A prevalência histórica de homens em papéis-chave é um componente que o futebol compartilha com o esporte a motor. E, como nos gramados, há iniciativas, dia após dia, para mostrar que chegou a vez delas também nas pistas.
Implementado pela Federação Internacional de Automobilismo (FIA) em 2018 e 2019, o programa Girls on Track busca aumentar a participação feminina no esporte a motor. Garotas de todo o mundo participam de um processo seletivo e competem por bolsas de apoio ao desenvolvimento de suas carreiras, seja no kart ou em categorias iniciais de fórmula.
Na última quinta-feira (30), mais ou menos na mesma hora em que a francesa Frappart trilava o apito para o início de Costa Rica x Alemanha, a FIA anunciava a brasileira Aurelia Nobels como vencedora do Girls on Track em 2022.

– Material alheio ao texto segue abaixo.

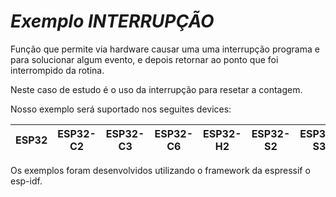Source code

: # _Exemplo INTERRUPÇÃO_

Função que permite via hardware causar uma uma interrupção programa e para solucionar algum evento, e depois retornar ao ponto que foi interrompido da rotina.

Neste caso de estudo é o uso da interrupção para resetar a contagem.

Nosso exemplo será suportado nos seguites devices:

| ESP32 | ESP32-C2 | ESP32-C3 | ESP32-C6 | ESP32-H2 | ESP32-S2 | ESP32-S3 |
| ----- | -------- | -------- | -------- | -------- | -------- | -------- |

Os exemplos foram desenvolvidos utilizando o framework da espressif o esp-idf.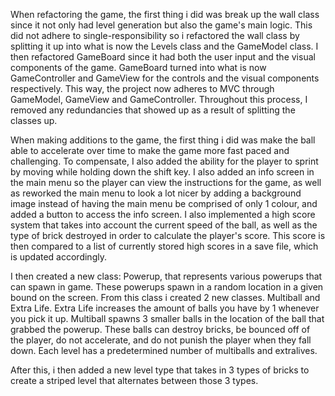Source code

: When refactoring the game, the first thing i did was break up the wall class since it not only had level generation but also the game's main logic. This did not adhere to single-responsibility so i refactored the wall class by splitting it up into what is now the Levels class and the GameModel class. I then refactored GameBoard since it had both the user input and the visual components of the game. GameBoard turned into what is now GameController and GameView for the controls and the visual components respectively. This way, the project now adheres to MVC through GameModel, GameView and GameController. Throughout this process, I removed any redundancies that showed up as a result of splitting the classes up.

When making additions to the game, the first thing i did was make the ball able to accelerate over time to make the game more fast paced and challenging. To compensate, I also added the ability for the player to sprint by moving while holding down the shift key. I also added an info screen in the main menu so the player can view the instructions for the game, as well as reworked the main menu to look a lot nicer by adding a background image instead of having the main menu be comprised of only 1 colour, and added a button to access the info screen. I also implemented a high score system that takes into account the current speed of the ball, as well as the type of brick destroyed in order to calculate the player's score. This score is then compared to a list of currently stored high scores in a save file, which is updated accordingly.

I then created a new class: Powerup, that represents various powerups that can spawn in game. These powerups spawn in a random location in a given bound on the screen. From this class i created 2 new classes. Multiball and Extra Life. Extra Life increases the amount of balls you have by 1 whenever you pick it up. Multiball spawns 3 smaller balls in the location of the ball that grabbed the powerup. These balls can destroy bricks, be bounced off of the player, do not accelerate, and do not punish the player when they fall down. Each level has a predetermined number of multiballs and extralives.

After this, i then added a new level type that takes in 3 types of bricks to create a striped level that alternates between those 3 types.
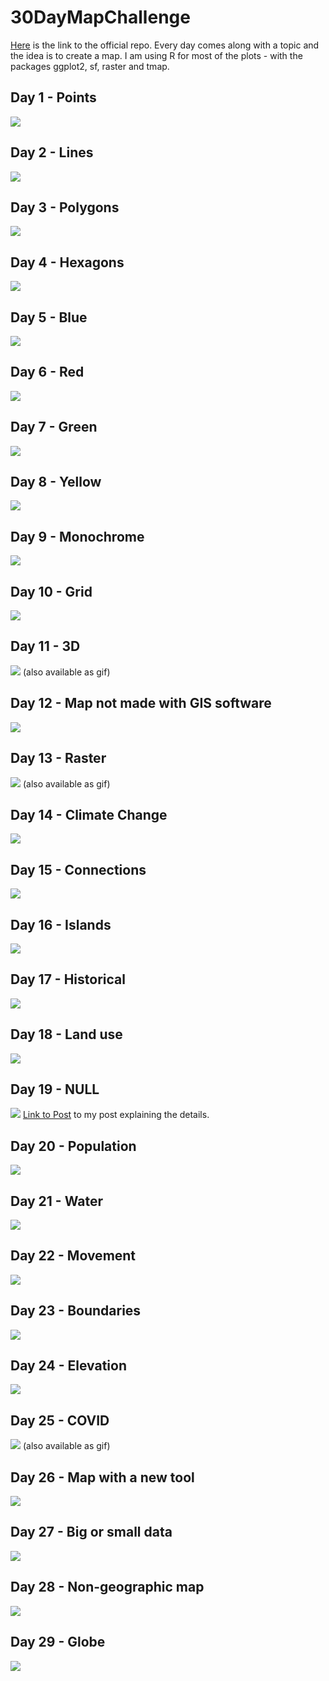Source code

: # 30DayMapChallenge

[Here](https://github.com/tjukanovt/30DayMapChallenge) is the link to the official repo. Every day comes along with a topic and the idea is to create a map.
I am using R for most of the plots - with the packages ggplot2, sf, raster and tmap.

## Day 1 - Points

![](Day01_Points/Chile_earthquakes.png)

## Day 2 - Lines 

![](Day02_Lines/Rplot.png)

## Day 3 - Polygons

![](Day03_Polygons/agua.png)

## Day 4 - Hexagons

![](Day04_Hexagons/results.png)

## Day 5 - Blue

![](Day05_Blue/lakes.png)

## Day 6 - Red

![](Day06_Red/plot.png)

## Day 7 - Green

![](Day07_Green/plot.png)

## Day 8 - Yellow

![](Day08_Yellow/plot.png)

## Day 9 - Monochrome

![](Day09_Monochrome/plot.png)

## Day 10 - Grid

![](Day10_Grid/plot.png)

## Day 11 - 3D

![](Day11_3D/plot.png)
(also available as gif)

## Day 12 - Map not made with GIS software

![](Day12_NotGIS/plot.jpg)

## Day 13 - Raster

![](Day13_Raster/plot_germany.png)
(also available as gif)

## Day 14 - Climate Change

![](Day14_ClimateChange/plot.png)

## Day 15 - Connections

![](Day15_Connections/plot.png)

## Day 16 - Islands

![](Day16_Islands/plot.png)

## Day 17 - Historical

![](Day17_Historical/plot.png)

## Day 18 - Land use

![](Day18_LandUse/plot.png)

## Day 19 - NULL

![](Day19_NULL/plot.png)
[Link to Post](https://mapchallenge-fuzzymatching.netlify.app/) to my post explaining the details.

## Day 20 - Population

![](Day20_Population/plot.png)

## Day 21 - Water

![](Day21_Water/plot.png)

## Day 22 - Movement

![](Day22_Movement/plot.png)

## Day 23 - Boundaries

![](Day23_Boundaries/plot.png)

## Day 24 - Elevation

![](Day24_Elevation/plot.png)

## Day 25 - COVID

![](Day25_COVID/plot.png)
(also available as gif)

## Day 26 - Map with a new tool

![](Day26_NewTool/plot.png)

## Day 27 - Big or small data

![](Day27_SmallData/plot.png)

## Day 28 - Non-geographic map

![](Day28_NonGeographic/plot.png)

## Day 29 - Globe

![](Day29_Globe/plot.png)
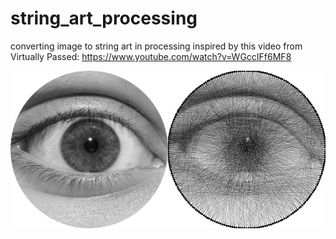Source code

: # string_art_processing
converting image to string art in processing
inspired by this video from Virtually Passed: https://www.youtube.com/watch?v=WGccIFf6MF8

![ScreenShot](output.png)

Filha de pais belgas e nascida nos Estados Unidos, Aurelia, de 15 anos de idade, corre com a bandeira brasileira em seu capacete e é a única mulher no grid da primeira edição da F4 Brasil. Graças ao seu desempenho no Girls on Track nas duas fases da seletiva, em Paul Ricard e Fiorano, ela agora é integrante da Ferrari Driver Academy e competirá na Europa em 2023 com o status de membro do programa de desenvolvimento de talentos da mais icônica equipe do automobilismo mundial.
A conquista de uma vaga tão cobiçada é total mérito da piloto (ela diz preferir não ser chamada de “pilota”, pois não quer ser diferente dos seus concorrentes na pista). Aurelia prevaleceu após um rigoroso processo seletivo conduzido por quem mais entende de automobilismo no mundo. E venceu.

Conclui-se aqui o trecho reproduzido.